Print every entry exactly as written and exclude all images.

*** Record set

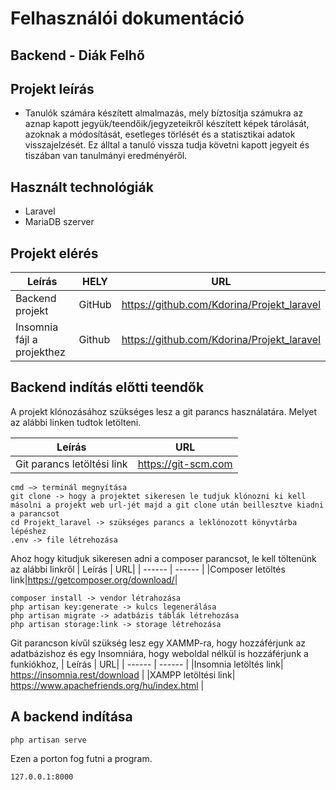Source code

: # Felhasználói dokumentáció
## Backend - Diák Felhő

## Projekt leírás
* Tanulók számára készített almalmazás, mely bíztosítja számukra az aznap kapott jegyük/teendőik/jegyzeteikről készített képek tárolását, azoknak a módosítását, esetleges törlését és a statisztikai adatok visszajelzését. Ez álltal a tanuló vissza tudja követni kapott jegyeit és tiszában van tanulmányi eredményéről.

## Használt technológiák
* Laravel
* MariaDB szerver

## Projekt elérés
| Leírás | HELY | URL |
| ------ | ------ | ------ |
|Backend projekt | GitHub | https://github.com/Kdorina/Projekt_laravel|
|Insomnia fájl a projekthez |Github| https://github.com/Kdorina/Projekt_laravel|

## Backend indítás előtti teendők

A projekt klónozásához szükséges lesz a git parancs használatára. Melyet az alábbi linken tudtok letölteni.

| Leírás | URL|
| ------ | ------ | 
|Git parancs letöltési link|https://git-scm.com|

```
cmd —> terminál megnyítása
git clone -> hogy a projektet sikeresen le tudjuk klónozni ki kell másolni a projekt web url-jét majd a git clone után beillesztve kiadni a parancsot
cd Projekt_laravel -> szükséges parancs a leklónozott könyvtárba lépéshez
.env -> file létrehozása
```

Ahoz hogy kitudjuk sikeresen adni a composer parancsot, le kell töltenünk az alábbi linkről
| Leírás | URL|
| ------ | ------ | 
|Composer letöltés link|https://getcomposer.org/download/|

```
composer install -> vendor létrahozása
php artisan key:generate -> kulcs legenerálása
php artisan migrate -> adatbázis táblák létrehozása
php artisan storage:link -> storage létrehozása
```

Git parancson kívűl szükség lesz egy XAMMP-ra, hogy hozzáférjunk az adatbázishoz és egy Insomniára, hogy weboldal nélkül is hozzáférjunk a funkiókhoz, 
| Leírás | URL|
| ------ | ------ | 
|Insomnia letöltés link| https://insomnia.rest/download |
|XAMPP letöltési link| https://www.apachefriends.org/hu/index.html |
## A backend indítása 
```
php artisan serve
```
Ezen a porton fog futni a program.
```
127.0.0.1:8000
```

******

◆ **Answer box**
Source code

: # Felhasználói dokumentáció
## Backend - Diák Felhő

## Projekt leírás
* Tanulók számára készített almalmazás, mely bíztosítja számukra az aznap kapott jegyük/teendőik/jegyzeteikről készített képek tárolását, azoknak a módosítását, esetleges törlését és a statisztikai adatok visszajelzését. Ez álltal a tanuló vissza tudja követni kapott jegyeit és tiszában van tanulmányi eredményéről.

## Használt technológiák
* Laravel
* MariaDB szerver

## Projekt elérés
| Leírás | HELY | URL |
| ------ | ------ | ------ |
|Backend projekt | GitHub | https://github.com/Kdorina/Projekt_laravel|
|Insomnia fájl a projekthez |Github| https://github.com/Kdorina/Projekt_laravel|

## Backend indítás előtti teendők

A projekt klónozásához szükséges lesz a git parancs használatára. Melyet az alábbi linken tudtok letölteni.

| Leírás | URL|
| ------ | ------ | 
|Git parancs letöltési link|https://git-scm.com|

```
cmd —> terminál megnyítása
git clone -> hogy a projektet sikeresen le tudjuk klónozni ki kell másolni a projekt web url-jét majd a git clone után beillesztve kiadni a parancsot
cd Projekt_laravel -> szükséges parancs a leklónozott könyvtárba lépéshez
.env -> file létrehozása
```

Ahoz hogy kitudjuk sikeresen adni a composer parancsot, le kell töltenünk az alábbi linkről
| Leírás | URL|
| ------ | ------ | 
|Composer letöltés link|https://getcomposer.org/download/|

```
composer install -> vendor létrahozása
php artisan key:generate -> kulcs legenerálása
php artisan migrate -> adatbázis táblák létrehozása
php artisan storage:link -> storage létrehozása
```

Git parancson kívűl szükség lesz egy XAMMP-ra, hogy hozzáférjunk az adatbázishoz és egy Insomniára, hogy weboldal nélkül is hozzáférjunk a funkiókhoz, 
| Leírás | URL|
| ------ | ------ | 
|Insomnia letöltés link| https://insomnia.rest/download |
|XAMPP letöltési link| https://www.apachefriends.org/hu/index.html |
## A backend indítása 
```
php artisan serve
```
Ezen a porton fog futni a program.
```
127.0.0.1:8000
```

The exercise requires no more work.